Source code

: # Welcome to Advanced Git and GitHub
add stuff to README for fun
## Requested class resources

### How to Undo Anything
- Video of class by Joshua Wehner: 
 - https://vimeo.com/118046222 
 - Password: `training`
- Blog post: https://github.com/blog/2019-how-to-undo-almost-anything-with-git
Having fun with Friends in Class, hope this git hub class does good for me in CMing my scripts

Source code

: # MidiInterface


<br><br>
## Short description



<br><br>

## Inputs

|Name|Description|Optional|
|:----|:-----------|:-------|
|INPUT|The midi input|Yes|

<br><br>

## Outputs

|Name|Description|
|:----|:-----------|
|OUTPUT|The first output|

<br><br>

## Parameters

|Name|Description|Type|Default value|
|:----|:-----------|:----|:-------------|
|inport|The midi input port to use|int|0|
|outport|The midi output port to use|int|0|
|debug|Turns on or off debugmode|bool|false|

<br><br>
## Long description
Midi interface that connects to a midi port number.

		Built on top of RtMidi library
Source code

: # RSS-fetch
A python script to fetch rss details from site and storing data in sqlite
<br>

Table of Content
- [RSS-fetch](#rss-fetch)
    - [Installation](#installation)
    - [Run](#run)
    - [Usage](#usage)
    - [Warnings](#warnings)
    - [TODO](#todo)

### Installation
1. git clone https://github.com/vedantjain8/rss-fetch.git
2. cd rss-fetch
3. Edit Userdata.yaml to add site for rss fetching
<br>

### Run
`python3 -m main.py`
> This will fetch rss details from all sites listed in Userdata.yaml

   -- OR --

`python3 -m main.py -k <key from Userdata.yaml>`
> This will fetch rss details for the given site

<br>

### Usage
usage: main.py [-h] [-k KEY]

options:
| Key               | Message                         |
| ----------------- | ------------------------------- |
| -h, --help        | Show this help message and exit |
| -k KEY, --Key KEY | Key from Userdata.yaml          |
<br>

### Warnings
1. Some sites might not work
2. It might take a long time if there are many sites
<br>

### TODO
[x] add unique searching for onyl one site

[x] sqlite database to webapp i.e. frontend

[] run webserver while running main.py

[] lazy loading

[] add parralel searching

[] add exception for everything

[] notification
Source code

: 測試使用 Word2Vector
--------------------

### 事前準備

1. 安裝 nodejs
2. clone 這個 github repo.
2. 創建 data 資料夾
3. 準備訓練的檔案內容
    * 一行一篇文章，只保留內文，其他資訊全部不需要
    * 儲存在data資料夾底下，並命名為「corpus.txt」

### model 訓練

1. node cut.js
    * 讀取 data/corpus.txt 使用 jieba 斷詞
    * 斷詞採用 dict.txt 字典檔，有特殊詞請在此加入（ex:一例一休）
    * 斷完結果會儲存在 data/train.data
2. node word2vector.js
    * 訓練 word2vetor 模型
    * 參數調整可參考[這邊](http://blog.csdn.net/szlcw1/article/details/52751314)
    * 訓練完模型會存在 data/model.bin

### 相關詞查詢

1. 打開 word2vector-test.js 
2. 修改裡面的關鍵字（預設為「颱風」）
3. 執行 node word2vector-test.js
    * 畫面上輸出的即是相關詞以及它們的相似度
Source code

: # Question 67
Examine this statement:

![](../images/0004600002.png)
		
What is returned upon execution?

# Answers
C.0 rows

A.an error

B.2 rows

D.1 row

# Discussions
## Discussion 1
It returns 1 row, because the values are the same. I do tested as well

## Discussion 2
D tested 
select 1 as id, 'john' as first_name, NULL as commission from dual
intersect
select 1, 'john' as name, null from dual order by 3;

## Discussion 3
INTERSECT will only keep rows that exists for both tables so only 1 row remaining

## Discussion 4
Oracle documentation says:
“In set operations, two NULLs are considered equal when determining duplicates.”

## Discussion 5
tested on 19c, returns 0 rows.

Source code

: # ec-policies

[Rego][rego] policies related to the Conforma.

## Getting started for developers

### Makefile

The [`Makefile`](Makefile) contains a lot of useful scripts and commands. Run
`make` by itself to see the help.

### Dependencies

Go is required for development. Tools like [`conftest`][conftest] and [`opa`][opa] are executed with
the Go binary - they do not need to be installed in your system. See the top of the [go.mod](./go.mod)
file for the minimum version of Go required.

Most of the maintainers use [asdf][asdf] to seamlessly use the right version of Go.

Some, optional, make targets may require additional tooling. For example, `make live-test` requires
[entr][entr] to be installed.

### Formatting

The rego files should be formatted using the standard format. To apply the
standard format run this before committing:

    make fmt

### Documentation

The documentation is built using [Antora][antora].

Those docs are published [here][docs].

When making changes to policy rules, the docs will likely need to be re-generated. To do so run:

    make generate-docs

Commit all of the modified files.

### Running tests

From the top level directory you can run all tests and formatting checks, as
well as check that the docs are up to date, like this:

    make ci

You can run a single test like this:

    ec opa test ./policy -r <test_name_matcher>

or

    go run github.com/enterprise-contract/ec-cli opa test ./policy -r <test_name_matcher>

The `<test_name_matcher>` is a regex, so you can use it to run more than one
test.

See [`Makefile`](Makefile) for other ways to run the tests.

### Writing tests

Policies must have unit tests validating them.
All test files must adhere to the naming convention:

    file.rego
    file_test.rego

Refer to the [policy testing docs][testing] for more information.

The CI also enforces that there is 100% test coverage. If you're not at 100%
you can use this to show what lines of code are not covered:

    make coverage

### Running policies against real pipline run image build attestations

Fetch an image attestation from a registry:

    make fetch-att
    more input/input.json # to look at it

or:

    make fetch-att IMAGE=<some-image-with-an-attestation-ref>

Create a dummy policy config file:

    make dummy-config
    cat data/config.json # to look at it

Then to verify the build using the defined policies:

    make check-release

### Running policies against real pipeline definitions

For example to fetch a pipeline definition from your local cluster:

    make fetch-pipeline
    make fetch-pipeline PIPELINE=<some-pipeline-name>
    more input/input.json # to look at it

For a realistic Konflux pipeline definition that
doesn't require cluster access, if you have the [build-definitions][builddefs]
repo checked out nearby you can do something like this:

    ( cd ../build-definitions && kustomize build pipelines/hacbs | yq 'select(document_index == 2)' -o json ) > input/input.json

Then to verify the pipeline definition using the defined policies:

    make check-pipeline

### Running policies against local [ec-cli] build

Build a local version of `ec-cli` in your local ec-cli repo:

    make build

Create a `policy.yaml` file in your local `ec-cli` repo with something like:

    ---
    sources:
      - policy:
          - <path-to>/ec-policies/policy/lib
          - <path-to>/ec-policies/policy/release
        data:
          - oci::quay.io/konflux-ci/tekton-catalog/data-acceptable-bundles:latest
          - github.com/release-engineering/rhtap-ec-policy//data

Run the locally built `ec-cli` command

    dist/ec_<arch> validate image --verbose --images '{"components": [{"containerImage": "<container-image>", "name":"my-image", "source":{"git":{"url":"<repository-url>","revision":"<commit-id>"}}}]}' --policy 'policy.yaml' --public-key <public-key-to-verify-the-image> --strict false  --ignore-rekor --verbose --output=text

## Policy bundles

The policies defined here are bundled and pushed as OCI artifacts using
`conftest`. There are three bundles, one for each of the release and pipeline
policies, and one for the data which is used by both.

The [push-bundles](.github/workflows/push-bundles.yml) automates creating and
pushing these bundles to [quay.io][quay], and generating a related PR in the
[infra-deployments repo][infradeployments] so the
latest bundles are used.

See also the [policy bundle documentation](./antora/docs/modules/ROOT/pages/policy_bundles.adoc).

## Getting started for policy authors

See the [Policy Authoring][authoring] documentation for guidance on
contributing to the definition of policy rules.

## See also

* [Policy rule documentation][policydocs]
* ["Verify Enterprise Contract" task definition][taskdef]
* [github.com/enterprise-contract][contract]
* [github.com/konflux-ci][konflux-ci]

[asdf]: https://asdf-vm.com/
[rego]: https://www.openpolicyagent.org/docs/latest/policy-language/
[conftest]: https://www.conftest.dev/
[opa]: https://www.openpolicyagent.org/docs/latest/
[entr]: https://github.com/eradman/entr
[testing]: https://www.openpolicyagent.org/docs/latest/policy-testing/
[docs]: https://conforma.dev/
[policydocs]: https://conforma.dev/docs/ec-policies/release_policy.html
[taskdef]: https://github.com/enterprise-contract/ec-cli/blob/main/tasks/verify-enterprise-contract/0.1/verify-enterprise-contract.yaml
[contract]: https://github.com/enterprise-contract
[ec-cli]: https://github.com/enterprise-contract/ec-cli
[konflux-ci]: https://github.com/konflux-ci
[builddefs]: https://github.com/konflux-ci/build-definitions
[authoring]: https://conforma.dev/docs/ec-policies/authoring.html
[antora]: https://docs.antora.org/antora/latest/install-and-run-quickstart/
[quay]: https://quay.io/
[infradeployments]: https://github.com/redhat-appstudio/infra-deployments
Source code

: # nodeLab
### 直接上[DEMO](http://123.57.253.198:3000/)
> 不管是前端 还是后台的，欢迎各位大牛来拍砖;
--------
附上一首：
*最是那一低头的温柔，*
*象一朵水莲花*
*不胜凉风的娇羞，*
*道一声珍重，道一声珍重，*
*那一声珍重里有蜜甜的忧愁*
== == ==
_Assigned task:_
Find the string "must" in the data. Report each line it appears in.

_Task solution:_
Policies must have unit tests validating them.
All test files must adhere to the naming convention:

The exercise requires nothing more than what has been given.